↓↓↓
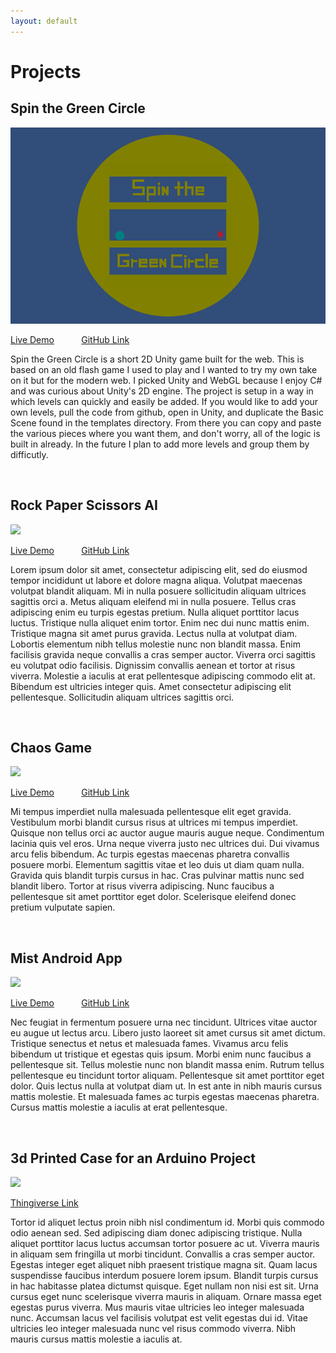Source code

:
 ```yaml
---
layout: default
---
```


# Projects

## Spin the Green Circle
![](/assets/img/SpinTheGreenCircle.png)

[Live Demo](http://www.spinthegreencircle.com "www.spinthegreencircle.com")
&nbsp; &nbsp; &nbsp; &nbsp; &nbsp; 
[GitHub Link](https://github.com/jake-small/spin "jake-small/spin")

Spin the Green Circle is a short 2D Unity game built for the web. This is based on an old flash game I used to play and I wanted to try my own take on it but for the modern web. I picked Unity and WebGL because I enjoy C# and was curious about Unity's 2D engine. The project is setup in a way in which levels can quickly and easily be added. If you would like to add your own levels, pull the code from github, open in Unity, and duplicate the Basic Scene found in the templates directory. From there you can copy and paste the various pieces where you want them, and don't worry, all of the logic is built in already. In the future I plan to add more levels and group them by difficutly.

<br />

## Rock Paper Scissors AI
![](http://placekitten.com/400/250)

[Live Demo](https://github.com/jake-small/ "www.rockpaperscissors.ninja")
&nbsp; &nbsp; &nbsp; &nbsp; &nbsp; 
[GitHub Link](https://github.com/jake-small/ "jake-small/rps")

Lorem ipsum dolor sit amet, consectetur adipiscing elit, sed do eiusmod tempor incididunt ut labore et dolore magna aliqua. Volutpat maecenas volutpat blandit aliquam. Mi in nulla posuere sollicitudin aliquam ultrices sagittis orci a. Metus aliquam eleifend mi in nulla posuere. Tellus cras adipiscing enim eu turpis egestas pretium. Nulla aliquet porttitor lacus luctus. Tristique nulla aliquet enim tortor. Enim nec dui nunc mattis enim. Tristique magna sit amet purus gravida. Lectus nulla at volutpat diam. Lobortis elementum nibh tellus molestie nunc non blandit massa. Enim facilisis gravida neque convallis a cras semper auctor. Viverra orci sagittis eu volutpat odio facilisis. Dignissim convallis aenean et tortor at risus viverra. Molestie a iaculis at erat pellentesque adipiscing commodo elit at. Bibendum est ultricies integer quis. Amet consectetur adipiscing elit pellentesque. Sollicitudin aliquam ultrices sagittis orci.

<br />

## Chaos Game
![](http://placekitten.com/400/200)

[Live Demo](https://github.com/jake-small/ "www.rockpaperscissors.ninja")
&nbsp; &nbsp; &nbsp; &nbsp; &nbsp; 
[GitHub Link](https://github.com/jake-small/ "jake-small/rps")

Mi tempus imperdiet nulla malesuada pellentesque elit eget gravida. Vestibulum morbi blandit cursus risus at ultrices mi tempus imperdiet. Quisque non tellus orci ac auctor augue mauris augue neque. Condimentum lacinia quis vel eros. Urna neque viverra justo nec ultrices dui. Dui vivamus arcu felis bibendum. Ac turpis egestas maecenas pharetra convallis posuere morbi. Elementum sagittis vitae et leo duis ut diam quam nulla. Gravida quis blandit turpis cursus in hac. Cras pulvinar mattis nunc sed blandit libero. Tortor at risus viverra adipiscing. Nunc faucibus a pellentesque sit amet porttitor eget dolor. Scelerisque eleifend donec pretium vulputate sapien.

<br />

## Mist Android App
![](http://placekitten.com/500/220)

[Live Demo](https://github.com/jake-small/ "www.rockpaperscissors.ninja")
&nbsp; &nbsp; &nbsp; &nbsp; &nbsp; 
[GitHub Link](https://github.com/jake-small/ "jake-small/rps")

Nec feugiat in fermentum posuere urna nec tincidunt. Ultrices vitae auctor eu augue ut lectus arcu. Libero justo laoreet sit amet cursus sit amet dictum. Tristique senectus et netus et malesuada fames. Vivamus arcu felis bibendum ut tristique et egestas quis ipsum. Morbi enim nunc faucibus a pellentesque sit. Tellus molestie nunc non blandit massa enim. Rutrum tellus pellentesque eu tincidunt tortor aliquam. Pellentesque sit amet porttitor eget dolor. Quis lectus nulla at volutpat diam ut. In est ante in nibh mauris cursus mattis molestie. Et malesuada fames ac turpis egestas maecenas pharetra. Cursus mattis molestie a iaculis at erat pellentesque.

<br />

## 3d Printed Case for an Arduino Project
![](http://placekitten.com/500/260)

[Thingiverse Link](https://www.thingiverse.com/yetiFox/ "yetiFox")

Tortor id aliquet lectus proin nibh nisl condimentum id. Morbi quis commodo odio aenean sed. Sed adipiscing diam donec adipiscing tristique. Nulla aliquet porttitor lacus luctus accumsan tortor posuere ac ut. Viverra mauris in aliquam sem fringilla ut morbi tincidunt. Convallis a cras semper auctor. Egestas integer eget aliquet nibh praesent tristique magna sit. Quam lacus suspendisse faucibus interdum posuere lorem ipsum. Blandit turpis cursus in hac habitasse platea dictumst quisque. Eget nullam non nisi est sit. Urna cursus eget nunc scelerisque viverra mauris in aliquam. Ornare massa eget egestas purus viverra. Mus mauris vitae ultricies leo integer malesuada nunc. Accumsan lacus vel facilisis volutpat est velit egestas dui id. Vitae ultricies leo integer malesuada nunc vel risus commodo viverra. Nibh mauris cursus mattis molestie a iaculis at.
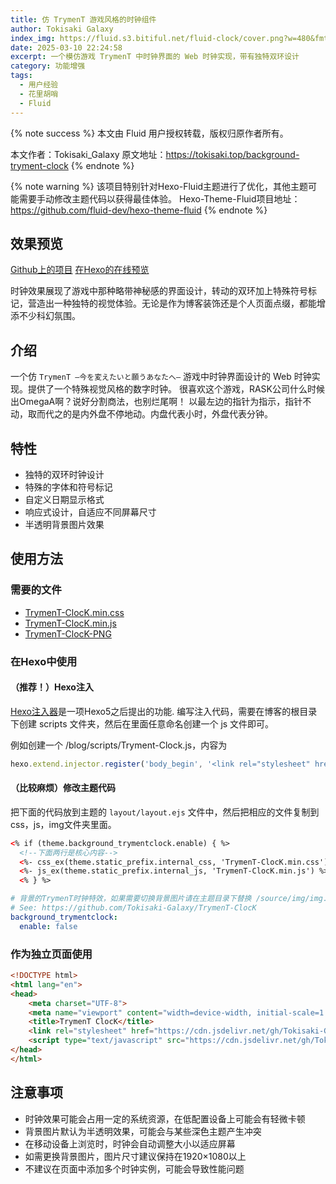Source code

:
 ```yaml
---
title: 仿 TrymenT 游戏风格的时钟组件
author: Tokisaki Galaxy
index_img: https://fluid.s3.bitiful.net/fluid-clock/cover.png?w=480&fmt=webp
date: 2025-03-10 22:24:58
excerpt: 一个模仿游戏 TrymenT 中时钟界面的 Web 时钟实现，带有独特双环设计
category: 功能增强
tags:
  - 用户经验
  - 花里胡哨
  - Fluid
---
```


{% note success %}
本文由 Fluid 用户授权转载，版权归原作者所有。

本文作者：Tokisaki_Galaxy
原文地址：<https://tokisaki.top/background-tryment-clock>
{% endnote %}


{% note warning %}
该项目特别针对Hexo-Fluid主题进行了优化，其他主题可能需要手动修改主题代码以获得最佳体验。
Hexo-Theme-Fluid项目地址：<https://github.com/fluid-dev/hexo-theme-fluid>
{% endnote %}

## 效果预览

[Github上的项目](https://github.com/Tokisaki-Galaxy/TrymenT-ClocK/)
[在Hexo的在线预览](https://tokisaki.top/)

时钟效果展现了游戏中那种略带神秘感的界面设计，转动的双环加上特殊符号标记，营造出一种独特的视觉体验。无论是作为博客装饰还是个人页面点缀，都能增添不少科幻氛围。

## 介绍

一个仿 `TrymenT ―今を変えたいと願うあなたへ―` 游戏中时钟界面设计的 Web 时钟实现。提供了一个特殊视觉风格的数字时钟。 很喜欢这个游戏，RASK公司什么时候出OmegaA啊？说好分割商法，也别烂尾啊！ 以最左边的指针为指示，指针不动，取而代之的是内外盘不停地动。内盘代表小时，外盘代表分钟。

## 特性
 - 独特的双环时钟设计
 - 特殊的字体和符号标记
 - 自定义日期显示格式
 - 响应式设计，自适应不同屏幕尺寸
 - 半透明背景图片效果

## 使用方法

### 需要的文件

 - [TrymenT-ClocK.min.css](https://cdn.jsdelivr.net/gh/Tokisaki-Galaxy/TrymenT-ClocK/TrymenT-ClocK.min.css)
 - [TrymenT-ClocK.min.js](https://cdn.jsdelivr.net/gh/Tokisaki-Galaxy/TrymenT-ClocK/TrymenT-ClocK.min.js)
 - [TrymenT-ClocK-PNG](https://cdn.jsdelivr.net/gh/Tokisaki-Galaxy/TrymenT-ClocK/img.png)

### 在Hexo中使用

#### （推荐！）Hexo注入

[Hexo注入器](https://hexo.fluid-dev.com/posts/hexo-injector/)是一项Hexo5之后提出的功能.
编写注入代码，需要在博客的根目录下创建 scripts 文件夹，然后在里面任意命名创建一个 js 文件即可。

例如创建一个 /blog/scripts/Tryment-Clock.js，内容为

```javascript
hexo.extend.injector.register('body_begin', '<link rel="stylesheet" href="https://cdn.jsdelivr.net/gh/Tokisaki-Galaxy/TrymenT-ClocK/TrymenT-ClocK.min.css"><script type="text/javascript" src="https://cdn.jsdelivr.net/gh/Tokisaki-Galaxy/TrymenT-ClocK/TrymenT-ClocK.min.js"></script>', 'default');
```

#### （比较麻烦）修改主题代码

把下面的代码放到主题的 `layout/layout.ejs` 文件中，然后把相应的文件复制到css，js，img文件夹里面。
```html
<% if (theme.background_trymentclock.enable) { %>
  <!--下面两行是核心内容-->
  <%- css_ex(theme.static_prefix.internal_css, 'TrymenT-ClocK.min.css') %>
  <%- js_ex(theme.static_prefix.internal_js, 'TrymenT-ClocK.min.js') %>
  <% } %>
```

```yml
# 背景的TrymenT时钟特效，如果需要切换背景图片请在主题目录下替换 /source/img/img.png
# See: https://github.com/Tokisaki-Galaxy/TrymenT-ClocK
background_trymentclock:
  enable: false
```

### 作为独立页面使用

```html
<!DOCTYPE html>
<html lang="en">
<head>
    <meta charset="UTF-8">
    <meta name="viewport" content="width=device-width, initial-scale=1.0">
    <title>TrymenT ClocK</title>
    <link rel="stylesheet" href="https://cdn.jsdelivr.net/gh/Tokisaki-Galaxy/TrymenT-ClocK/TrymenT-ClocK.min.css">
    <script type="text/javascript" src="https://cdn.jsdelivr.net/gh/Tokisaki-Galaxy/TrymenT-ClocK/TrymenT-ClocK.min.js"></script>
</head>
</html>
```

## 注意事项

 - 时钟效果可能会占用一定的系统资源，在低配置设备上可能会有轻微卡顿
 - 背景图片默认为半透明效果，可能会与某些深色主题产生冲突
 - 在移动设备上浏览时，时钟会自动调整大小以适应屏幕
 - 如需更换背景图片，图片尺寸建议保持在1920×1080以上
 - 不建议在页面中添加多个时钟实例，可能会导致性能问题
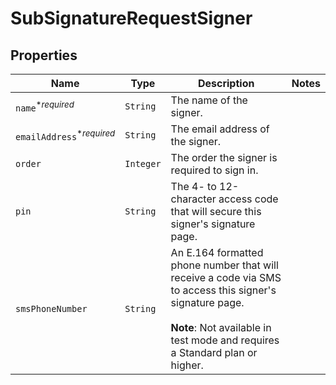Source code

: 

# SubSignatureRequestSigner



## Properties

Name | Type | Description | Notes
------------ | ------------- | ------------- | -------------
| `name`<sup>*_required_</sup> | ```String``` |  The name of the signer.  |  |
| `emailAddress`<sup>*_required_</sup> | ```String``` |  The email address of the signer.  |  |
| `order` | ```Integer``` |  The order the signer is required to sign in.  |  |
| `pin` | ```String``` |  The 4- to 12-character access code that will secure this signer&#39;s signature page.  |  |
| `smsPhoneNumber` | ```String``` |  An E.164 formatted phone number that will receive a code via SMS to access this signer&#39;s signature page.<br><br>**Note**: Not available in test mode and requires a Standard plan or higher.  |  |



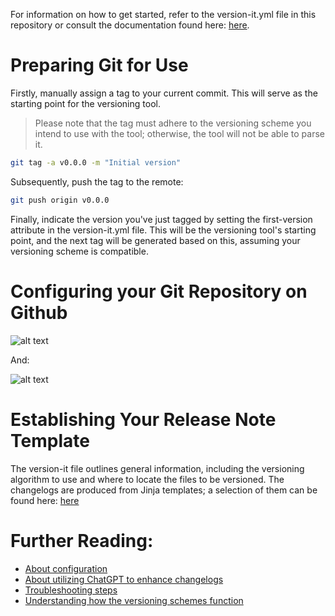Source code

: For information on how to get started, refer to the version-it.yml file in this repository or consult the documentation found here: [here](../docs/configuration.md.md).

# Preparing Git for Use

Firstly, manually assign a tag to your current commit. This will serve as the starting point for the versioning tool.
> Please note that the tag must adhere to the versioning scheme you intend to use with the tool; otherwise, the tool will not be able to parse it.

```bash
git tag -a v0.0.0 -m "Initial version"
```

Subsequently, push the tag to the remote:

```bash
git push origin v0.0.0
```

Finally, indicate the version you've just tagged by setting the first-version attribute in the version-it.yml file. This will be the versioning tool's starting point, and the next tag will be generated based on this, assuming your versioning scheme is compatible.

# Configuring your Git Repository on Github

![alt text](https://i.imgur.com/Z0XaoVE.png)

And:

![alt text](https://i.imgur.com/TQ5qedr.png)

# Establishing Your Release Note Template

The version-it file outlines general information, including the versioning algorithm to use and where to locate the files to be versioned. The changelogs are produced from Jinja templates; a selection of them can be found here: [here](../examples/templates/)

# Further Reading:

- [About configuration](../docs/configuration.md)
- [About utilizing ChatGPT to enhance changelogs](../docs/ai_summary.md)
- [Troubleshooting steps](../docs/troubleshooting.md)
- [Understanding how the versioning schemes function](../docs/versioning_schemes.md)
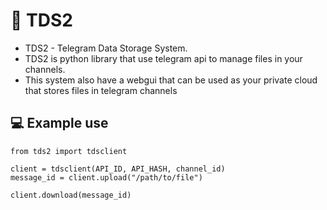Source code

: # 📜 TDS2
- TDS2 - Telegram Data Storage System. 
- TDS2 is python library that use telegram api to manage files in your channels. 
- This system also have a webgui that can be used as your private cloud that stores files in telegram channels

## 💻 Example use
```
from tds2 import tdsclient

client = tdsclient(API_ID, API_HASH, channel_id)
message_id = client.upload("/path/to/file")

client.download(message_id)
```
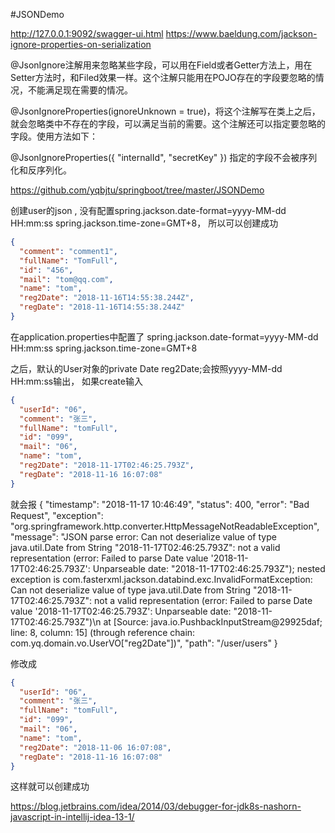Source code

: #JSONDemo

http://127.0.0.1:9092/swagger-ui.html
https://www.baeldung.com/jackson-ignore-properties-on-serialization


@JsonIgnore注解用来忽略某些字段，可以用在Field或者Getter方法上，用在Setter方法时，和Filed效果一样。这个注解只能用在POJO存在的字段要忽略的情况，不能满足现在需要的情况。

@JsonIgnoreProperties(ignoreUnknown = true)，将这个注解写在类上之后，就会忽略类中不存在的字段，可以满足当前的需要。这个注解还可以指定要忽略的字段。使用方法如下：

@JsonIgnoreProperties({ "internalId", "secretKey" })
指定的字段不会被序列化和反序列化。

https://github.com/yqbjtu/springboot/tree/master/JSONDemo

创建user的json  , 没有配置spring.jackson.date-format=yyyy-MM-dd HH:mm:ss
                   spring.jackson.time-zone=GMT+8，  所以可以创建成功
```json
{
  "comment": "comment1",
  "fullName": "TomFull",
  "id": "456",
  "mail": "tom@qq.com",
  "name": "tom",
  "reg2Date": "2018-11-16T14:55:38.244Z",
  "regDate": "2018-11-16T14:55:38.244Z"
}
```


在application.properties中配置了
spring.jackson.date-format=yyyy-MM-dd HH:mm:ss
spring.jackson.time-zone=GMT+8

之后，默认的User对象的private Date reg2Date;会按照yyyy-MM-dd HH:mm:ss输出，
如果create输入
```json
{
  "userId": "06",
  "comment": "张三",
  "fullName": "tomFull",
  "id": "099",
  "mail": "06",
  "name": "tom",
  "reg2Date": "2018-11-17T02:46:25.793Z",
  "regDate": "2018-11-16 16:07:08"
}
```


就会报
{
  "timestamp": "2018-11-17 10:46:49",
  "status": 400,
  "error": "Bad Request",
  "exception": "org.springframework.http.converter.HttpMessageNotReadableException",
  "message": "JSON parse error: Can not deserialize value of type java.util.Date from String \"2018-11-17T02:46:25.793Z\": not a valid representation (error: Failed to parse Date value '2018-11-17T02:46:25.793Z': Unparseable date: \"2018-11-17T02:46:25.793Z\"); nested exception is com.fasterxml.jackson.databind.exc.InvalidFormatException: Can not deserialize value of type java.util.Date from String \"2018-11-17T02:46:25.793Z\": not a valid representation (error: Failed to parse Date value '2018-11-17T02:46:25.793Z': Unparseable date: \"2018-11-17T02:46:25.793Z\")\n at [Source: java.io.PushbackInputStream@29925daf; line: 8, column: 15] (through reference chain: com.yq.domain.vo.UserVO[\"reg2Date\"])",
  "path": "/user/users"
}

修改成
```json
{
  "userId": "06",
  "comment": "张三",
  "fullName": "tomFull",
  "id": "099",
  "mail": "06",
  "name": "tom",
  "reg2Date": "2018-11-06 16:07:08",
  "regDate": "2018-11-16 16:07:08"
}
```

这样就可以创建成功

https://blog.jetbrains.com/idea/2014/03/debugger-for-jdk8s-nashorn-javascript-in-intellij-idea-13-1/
↑↑↑
§ Directions for this task:
Please retype exactly, and only, the lines starting at the one that contains "在application.properties中配置了" and ending with the last line of the material.

§ Answer below:
在application.properties中配置了
spring.jackson.date-format=yyyy-MM-dd HH:mm:ss
spring.jackson.time-zone=GMT+8

之后，默认的User对象的private Date reg2Date;会按照yyyy-MM-dd HH:mm:ss输出，
如果create输入
```json
{
  "userId": "06",
  "comment": "张三",
  "fullName": "tomFull",
  "id": "099",
  "mail": "06",
  "name": "tom",
  "reg2Date": "2018-11-17T02:46:25.793Z",
  "regDate": "2018-11-16 16:07:08"
}
```


就会报
{
  "timestamp": "2018-11-17 10:46:49",
  "status": 400,
  "error": "Bad Request",
  "exception": "org.springframework.http.converter.HttpMessageNotReadableException",
  "message": "JSON parse error: Can not deserialize value of type java.util.Date from String \"2018-11-17T02:46:25.793Z\": not a valid representation (error: Failed to parse Date value '2018-11-17T02:46:25.793Z': Unparseable date: \"2018-11-17T02:46:25.793Z\"); nested exception is com.fasterxml.jackson.databind.exc.InvalidFormatException: Can not deserialize value of type java.util.Date from String \"2018-11-17T02:46:25.793Z\": not a valid representation (error: Failed to parse Date value '2018-11-17T02:46:25.793Z': Unparseable date: \"2018-11-17T02:46:25.793Z\")\n at [Source: java.io.PushbackInputStream@29925daf; line: 8, column: 15] (through reference chain: com.yq.domain.vo.UserVO[\"reg2Date\"])",
  "path": "/user/users"
}

修改成
```json
{
  "userId": "06",
  "comment": "张三",
  "fullName": "tomFull",
  "id": "099",
  "mail": "06",
  "name": "tom",
  "reg2Date": "2018-11-06 16:07:08",
  "regDate": "2018-11-16 16:07:08"
}
```

这样就可以创建成功

https://blog.jetbrains.com/idea/2014/03/debugger-for-jdk8s-nashorn-javascript-in-intellij-idea-13-1/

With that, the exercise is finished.